Other covariates included were: offspring birth cohort (1982-86 (referent), 1987-89, 1990-93, 1994 and later; Gender; African American v non African American background; Income (<$30,000, $30,000-<$75,000, >= $75,000); case (v comparison) family status; and indicator variables for age at first drink (12 and younger, 13,14,15,17,18, and 19 or older. 16 was the median age and used as the reference group).

a

defined as time-varying

Discussion

A main objective of the present report was to examine risk factors across distinct transitions in the development of AUD in order to identify those that were common and those that were specific to particular transitions, and to discuss these in light of particular domains of risk influence. In general, we observed considerable consistency of significant influences across transitions, with hazards of all 4 transitions elevated for offspring ever use of cannabis and externalizing disorders, and hazards for 3 transitions elevated for parental AUD, perceived peer substance use and internalizing disorders. Influences related to timing of transitions were especially apparent for initiation of alcohol use, where many were linked to very early use, before age 13, and further, before age 15. For later transitions to AUD problems and to AUD, parental AUD (and especially maternal AUD with or without paternal AUD), cannabis use, internalizing and externalizing disorders, and perceived substance use of peers were associated with increased hazards of transitioning that were for the most part constant. Several findings deserve further comment.

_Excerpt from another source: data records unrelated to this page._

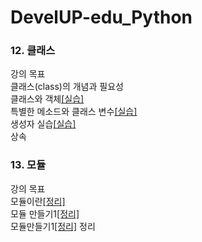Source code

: # DevelUP-edu_Python

### 12. 클래스

강의 목표<br>
클래스(class)의 개념과 필요성<br>
클래스와 객체[[실습]](https://github.com/merry-hyelyn/DevelUP-edu_Python/blob/master/class/practice1.py)<br>
특별한 메소드와 클래스 변수[[실습]](https://github.com/merry-hyelyn/DevelUP-edu_Python/blob/master/class/practice2.py)<br>
생성자 실습[[실습]](https://github.com/merry-hyelyn/DevelUP-edu_Python/blob/master/class/practice3.py)<br>
상속

### 13. 모듈

강의 목표<br>
모듈이란[[정리]](https://github.com/merry-hyelyn/DevelUP-edu_Python/blob/master/module/modul1.md)  
모듈 만들기1[[정리]](https://github.com/merry-hyelyn/DevelUP-edu_Python/blob/master/module/module2.md)  
모듈만들기1[[정리]](https://github.com/merry-hyelyn/DevelUP-edu_Python/blob/master/module/module3.md)
정리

We observed significant associations of parental AUD with all but one transition, with increased hazards ranging from about 16-28%, broadly in line with other estimates reported in the literature (e.g. Grant et al, 2015; Trim et al, 2010; Sartor et al 2007; King & Chassin, 2007). In addition, our analyses extended the literature by estimation of separate effects for AUD in mothers-only, in fathers-only, and in both parents, distinctions made possible by the ample number of offspring from COGA families in which only mothers were affected. Other high risk family studies of AUD have been selected primarily on the basis of affected fathers (e.g., Wong et al, 1999; Jacob et al 2004; Calvert et al 2010), with maternal AUD not excluded but also not serving as a selection criterion. In the few studies based exclusively on affected mothers (e.g. Hill et al 2011; Bidaut-Russell et al 1994) or on either affected mothers or fathers (Chassin et al 1993; Lieb et al 2002), evidence suggested relationships of maternal AUD with offspring AUD involvement, but often was not definitive owing to small numbers of affected mothers. Our data provided evidence for influences of maternal-only (versus paternal-only) AUD across early and late AUD transitions, with estimated hazard ratios for maternal-only AUD that were similar in magnitude to those for 2 AUD parents. Our findings contrast with a report where maternal AUD influences were limited to initiation (Sartor et al., 2007). Potential explanations for our results are that maternal AUD may reflect a higher genetic loading, or may be linked to greater disruption in the offspring's rearing environment, thus contributing as both a genetic and an environmental risk factor, lines of inquiry that can be investigated in future analyses. We did not observe gender interactions with parental AUD, unlike others who have reported that mothers’ AUD may be particularly influential for their daughters’ substance involvement (Bohman et al 1983). We did not consider either severity or persistence of AUD, which might have altered our results, nor did we consider outcomes other than alcohol involvement, possibilities that merit examination in future analyses.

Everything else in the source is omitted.